Last fall I read “A diagrammatic view of differential equations in physics” by Evan Patterson, Andrew Baas, Timothy Hosgood and James Fairbanks. They show that you can use diagrams to write down the sorts of equations on manifolds that physicists care about. In this post I’ll try to convey the main ideas of the paper to you so that: (1) I can get you excited about it and (2) I can refer back to these notes in the future.
So how does one think of an equation as a diagram?
The idea is pretty neat. First you’ve got to ask yourself: “what’s an equation?” Since an actually good answer to this questions can get rather philosophical and since I want to get to the point fast, I’ll wave my hands a bit: an equation is a way of relating “quantities” that are defined on some “space” of interest.
Then you’ve got to ask yourself: “what kind of mathematical structure can I use to impose relations on some quantities?”
If you’re thinking of graphs – the relational structure par excellence – then you’re not far off.
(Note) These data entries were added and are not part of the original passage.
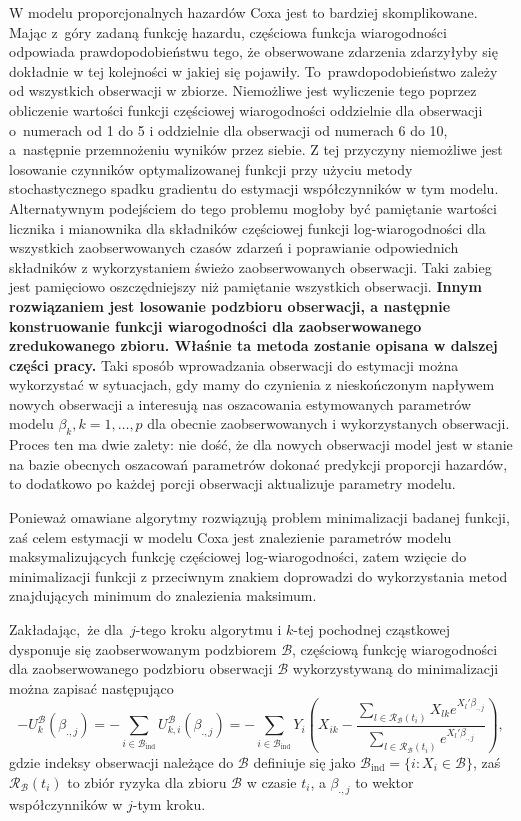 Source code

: W modelu proporcjonalnych hazardów Coxa jest to bardziej skomplikowane. Mając z~góry zadaną funkcję hazardu, częściowa funkcja wiarogodności odpowiada prawdopodobieństwu tego, że obserwowane zdarzenia zdarzyłyby się dokładnie w tej kolejności w jakiej się pojawiły. To~prawdopodobieństwo zależy od wszystkich obserwacji w zbiorze. Niemożliwe jest wyliczenie tego poprzez obliczenie wartości funkcji częściowej wiarogodności oddzielnie dla obserwacji o~numerach od 1 do 5 i oddzielnie dla obserwacji od numerach 6 do 10, a~następnie przemnożeniu wyników przez siebie. Z tej przyczyny niemożliwe jest losowanie czynników optymalizowanej funkcji przy użyciu metody stochastycznego spadku gradientu do estymacji współczynników w tym modelu. Alternatywnym podejściem do tego problemu mogłoby być pamiętanie wartości licznika i mianownika dla składników częściowej funkcji log-wiarogodności dla wszystkich zaobserwowanych czasów zdarzeń i poprawianie odpowiednich składników z wykorzystaniem świeżo zaobserwowanych obserwacji. Taki zabieg jest pamięciowo oszczędniejszy niż pamiętanie wszystkich obserwacji. \textbf{Innym rozwiązaniem jest losowanie podzbioru obserwacji, a następnie konstruowanie funkcji wiarogodności dla zaobserwowanego zredukowanego zbioru. Właśnie ta metoda zostanie opisana w dalszej części pracy.} Taki sposób wprowadzania obserwacji do estymacji można wykorzystać w sytuacjach, gdy mamy do czynienia z nieskończonym napływem nowych obserwacji a interesują nas oszacowania estymowanych parametrów modelu $\beta_k, k=1,\dots,p$ dla obecnie zaobserwowanych i wykorzystanych obserwacji. Proces ten ma dwie zalety: nie dość, że dla nowych obserwacji model jest w stanie na bazie obecnych oszacowań parametrów dokonać predykcji proporcji hazardów, to dodatkowo po każdej porcji obserwacji aktualizuje parametry modelu.

Ponieważ
omawiane algorytmy rozwiązują problem minimalizacji badanej funkcji, zaś
celem estymacji w modelu Coxa jest znalezienie parametrów modelu
maksymalizujących funkcję częściowej log-wiarogodności, zatem wzięcie do
minimalizacji funkcji z przeciwnym znakiem doprowadzi do wykorzystania
metod znajdujących minimum do znalezienia maksimum. 

Zakładając,~że dla~\(j\)-tego kroku
algorytmu i \(k\)-tej pochodnej cząstkowej dysponuje się zaobserwowanym podzbiorem
\(\mathcal{B}\), częściową funkcję wiarogodności dla zaobserwowanego podzbioru obserwacji \(\mathcal{B}\) wykorzystywaną do minimalizacji można zapisać następująco
\begin{equation}
-U^\mathcal{B}_k(\beta_{.,j})=-\sum\limits_{i \in \mathcal{B}_\text{ind}}^{}U^\mathcal{B}_{k,i}(\beta_{.,j})=-\sum\limits_{i \in \mathcal{B}_\text{ind}}^{}Y_i\left(X_{ik}-\dfrac{\sum\limits_{l\in \mathscr{R}_\mathcal{B}(t_i)}^{} X_{lk} e^{X_l'\beta_{.,j}}}{\sum\limits_{l\in \mathscr{R}_\mathcal{B}(t_i)}^{} e^{X_l'\beta_{.,j}}}\right),
\end{equation}
gdzie indeksy obserwacji należące do \(\mathcal{B}\) definiuje się jako
\(\mathcal{B}_{\text{ind}} = \{i: X_i \in \mathcal{B} \}\), zaś
\(\mathscr{R}_\mathcal{B}(t_i)\) to zbiór ryzyka dla zbioru
\(\mathcal{B}\) w czasie \(t_i\), a $\beta_{.,j}$ to wektor współczynników w $j$-tym kroku.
They don’t really do the trick, but you’ll see in a second that diagrams (a.k.a. semantically-rich graphs) are exactly what we need.
(By the way, as an Italian who grew up in a culture where hand gestures can be very precise, I never really understood why “hand-waving” is considered another way of saying “sweeping details under the rug”.)
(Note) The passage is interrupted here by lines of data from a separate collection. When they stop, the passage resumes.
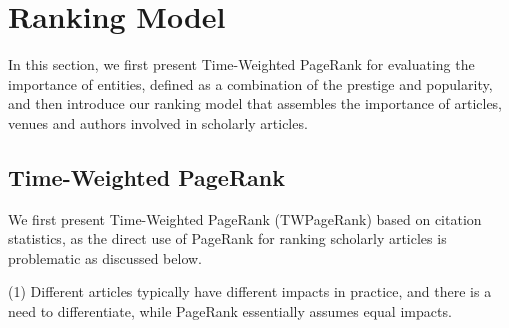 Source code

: \section{Ranking Model}
\label{sec-model}

In this section, we first present Time-Weighted PageRank for evaluating  the importance of entities, defined as a combination of the prestige and popularity, and then introduce our ranking model \ensemblerank that assembles the importance of articles, venues and authors involved in scholarly articles.
%



\subsection{Time-Weighted PageRank}
\label{subsec-twpr}

We first present Time-Weighted PageRank (TWPageRank) based on citation statistics, as the direct use of PageRank for ranking scholarly articles is problematic as discussed below.







\noindent(1) Different articles typically have different impacts in practice, and there is a need to differentiate, while PageRank essentially assumes equal impacts.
So having established the intutition behind where the diagrams come from, all that’s left is to figure out what we’ll mean by “space” and “physical quantities” defined on that space. This is summarized below.
| “Space” | A manifold \(M\) |
| Physical quantities defined in “space” | Sheaves on \(M\) |
| Equations | Diagrams relating physical quantities on the space (i.e. diagrams into the category of sheaves on \(M\)) |
I like to get the big picture first, but that’s just my general preference, so don’t worry if you’re lost a this point: I’ll unpack things below. Let’s start with an example (it’s the same example that’s given in the Patterson, Baas Hosgood & Fairbanks paper).
Example: the Discrete Heat Equation as a Diagrammatic Equation
I’ll be talking about the heat equation as an example, so, just as a reminder, let’s recall it: we say that a function \(u \colon (T \subseteq \mathbb{R}, U \subseteq \mathbb{R}^n) \to \mathbb{R}\) is a solution to the heat equation (where \(T\) is the time domain and \(U\) is the spacial domain) if \[\frac{\partial u}{\partial t} = \Delta u\] where \(\Delta u\) denotes the Laplacian \[\Delta u = \sum_{1}^n \frac{\partial^2 u}{\partial x_i^2}\] in terms of the Cartesian coordinates \(x_1, \dots, x_n\).
Now, since the goal is to explain how to think of equations as diagrams and since I’m trying to follow the Diagramamtic Equations paper closely here (so that you can seemelessly transition into reading it, if you’re interested), I’ll focus on the discrete heat equation.
In the discrete case, rather than thinking of space as \(\mathbb{R}^n\), we’ll think of it as a graph \(G\) with vertices \(V\) (for instance we could take \(G = \mathbb{Z}^n\)). Just as in the case above, we’ll want a solution (a “quantity”) to the heat equation on the spacial domain \(G\) to be a function of the form \(u \colon \mathbb{N} \times V \to \mathbb{R}\) (note that we’re thinking of everything, including time as being discrete).
The discrete derivative with respect to time of such a function \(u\) is then given as the operator \(\partial \colon \mathbb{R}^{\mathbb{N} \times V} \to \mathbb{R}^{\mathbb{N} \times V}\) which takes any function \(u\) to the function \[\partial \: u \colon (n, x) \mapsto u(n+1, x) – u(n,x).\] One can similarly define the discrete Laplacian as an operator \(\Delta \colon \mathbb{R}^{\mathbb{N} \times V} \to \mathbb{R}^{\mathbb{N} \times V} \). I won’t give the whole definition here (you can just check out page 6 of the paper) since the point I’m trying to get accross is that the heat equation can be written as the following diagram in \(\mathsf{Vect}_{\mathbb{R}}\) (the category of \(\mathbb{R}\)eal vector spaces and linear maps)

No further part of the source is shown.